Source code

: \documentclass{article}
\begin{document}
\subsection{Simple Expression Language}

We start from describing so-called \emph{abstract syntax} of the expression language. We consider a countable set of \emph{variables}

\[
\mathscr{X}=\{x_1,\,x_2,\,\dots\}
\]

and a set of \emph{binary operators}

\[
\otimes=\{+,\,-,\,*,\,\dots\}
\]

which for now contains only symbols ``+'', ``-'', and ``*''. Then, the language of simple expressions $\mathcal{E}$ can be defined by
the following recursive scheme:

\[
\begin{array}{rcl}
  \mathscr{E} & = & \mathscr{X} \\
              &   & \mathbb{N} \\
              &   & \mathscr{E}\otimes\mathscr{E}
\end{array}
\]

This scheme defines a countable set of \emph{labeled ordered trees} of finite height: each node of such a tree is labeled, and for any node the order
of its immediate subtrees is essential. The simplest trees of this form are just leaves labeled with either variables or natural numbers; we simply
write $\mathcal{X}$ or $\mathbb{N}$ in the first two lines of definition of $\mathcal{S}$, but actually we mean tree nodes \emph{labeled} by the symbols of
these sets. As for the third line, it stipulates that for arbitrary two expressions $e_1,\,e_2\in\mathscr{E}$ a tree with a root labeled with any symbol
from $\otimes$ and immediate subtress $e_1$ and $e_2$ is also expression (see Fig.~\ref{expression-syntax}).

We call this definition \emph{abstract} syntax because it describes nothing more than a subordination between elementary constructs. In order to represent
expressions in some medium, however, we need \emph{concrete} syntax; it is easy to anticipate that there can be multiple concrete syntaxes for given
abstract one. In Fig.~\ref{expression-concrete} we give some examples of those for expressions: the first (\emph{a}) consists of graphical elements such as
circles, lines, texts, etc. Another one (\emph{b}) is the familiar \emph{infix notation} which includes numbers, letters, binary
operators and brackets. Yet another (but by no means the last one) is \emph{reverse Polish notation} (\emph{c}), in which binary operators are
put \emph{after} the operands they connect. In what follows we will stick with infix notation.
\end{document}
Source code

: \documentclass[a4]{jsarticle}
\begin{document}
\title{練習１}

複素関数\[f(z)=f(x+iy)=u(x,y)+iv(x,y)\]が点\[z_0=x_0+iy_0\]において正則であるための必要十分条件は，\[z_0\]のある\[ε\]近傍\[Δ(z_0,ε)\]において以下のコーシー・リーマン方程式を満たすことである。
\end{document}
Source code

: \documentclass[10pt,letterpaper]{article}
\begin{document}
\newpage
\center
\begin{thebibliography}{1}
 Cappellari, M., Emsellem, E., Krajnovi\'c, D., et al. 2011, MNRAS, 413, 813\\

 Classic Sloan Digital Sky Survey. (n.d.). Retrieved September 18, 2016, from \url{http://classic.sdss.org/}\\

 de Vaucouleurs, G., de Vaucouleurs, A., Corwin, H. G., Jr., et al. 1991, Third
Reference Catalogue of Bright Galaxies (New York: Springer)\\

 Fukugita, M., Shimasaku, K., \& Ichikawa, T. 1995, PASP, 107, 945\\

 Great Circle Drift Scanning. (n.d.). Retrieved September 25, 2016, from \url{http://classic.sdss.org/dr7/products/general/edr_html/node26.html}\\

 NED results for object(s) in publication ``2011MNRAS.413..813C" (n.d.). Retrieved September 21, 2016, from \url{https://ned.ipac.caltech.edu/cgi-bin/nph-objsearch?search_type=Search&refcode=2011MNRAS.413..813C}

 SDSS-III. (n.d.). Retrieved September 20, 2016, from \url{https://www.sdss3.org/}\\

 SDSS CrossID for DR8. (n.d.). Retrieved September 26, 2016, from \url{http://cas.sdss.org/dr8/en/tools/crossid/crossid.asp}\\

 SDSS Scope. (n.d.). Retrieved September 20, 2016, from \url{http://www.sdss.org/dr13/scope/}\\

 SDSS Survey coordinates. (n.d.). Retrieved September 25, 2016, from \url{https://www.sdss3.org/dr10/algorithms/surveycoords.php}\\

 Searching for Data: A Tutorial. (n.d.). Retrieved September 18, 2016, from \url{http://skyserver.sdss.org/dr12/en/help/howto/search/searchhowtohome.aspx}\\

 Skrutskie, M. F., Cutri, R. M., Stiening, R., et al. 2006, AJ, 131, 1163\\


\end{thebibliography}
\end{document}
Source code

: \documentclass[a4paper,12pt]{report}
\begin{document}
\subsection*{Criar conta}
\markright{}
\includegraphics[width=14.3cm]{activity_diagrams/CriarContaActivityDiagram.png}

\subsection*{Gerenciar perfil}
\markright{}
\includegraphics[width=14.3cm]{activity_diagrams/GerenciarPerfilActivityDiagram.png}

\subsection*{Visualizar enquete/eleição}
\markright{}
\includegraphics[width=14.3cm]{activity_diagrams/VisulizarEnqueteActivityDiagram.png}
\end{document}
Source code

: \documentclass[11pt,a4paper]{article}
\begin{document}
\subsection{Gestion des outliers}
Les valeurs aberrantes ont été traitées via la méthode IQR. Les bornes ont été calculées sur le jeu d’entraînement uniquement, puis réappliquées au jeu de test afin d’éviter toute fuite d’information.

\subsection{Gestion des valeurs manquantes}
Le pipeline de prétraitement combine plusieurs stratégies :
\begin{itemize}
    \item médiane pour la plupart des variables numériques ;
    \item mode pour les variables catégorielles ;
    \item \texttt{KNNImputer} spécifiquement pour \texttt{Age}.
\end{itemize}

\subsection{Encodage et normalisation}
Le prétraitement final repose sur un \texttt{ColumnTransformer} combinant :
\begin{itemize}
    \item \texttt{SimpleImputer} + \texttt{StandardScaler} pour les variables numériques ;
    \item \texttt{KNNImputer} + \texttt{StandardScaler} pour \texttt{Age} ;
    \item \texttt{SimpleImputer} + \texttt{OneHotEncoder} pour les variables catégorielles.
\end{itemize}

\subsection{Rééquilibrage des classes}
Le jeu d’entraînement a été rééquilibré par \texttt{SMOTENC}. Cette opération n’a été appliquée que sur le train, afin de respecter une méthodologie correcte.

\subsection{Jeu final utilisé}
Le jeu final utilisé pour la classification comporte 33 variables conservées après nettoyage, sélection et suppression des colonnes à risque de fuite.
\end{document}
*****
Out of the material above, output word for word the line with "operators and brackets.", the line with "Great Circle Drift", and all lines between them, with nothing else.

operators and brackets. Yet another (but by no means the last one) is \emph{reverse Polish notation} (\emph{c}), in which binary operators are
put \emph{after} the operands they connect. In what follows we will stick with infix notation.
\end{document}
Source code

: \documentclass[a4]{jsarticle}
\begin{document}
\title{練習１}

複素関数\[f(z)=f(x+iy)=u(x,y)+iv(x,y)\]が点\[z_0=x_0+iy_0\]において正則であるための必要十分条件は，\[z_0\]のある\[ε\]近傍\[Δ(z_0,ε)\]において以下のコーシー・リーマン方程式を満たすことである。
\end{document}
Source code

: \documentclass[10pt,letterpaper]{article}
\begin{document}
\newpage
\center
\begin{thebibliography}{1}
 Cappellari, M., Emsellem, E., Krajnovi\'c, D., et al. 2011, MNRAS, 413, 813\\

 Classic Sloan Digital Sky Survey. (n.d.). Retrieved September 18, 2016, from \url{http://classic.sdss.org/}\\

 de Vaucouleurs, G., de Vaucouleurs, A., Corwin, H. G., Jr., et al. 1991, Third
Reference Catalogue of Bright Galaxies (New York: Springer)\\

 Fukugita, M., Shimasaku, K., \& Ichikawa, T. 1995, PASP, 107, 945\\

 Great Circle Drift Scanning. (n.d.). Retrieved September 25, 2016, from \url{http://classic.sdss.org/dr7/products/general/edr_html/node26.html}\\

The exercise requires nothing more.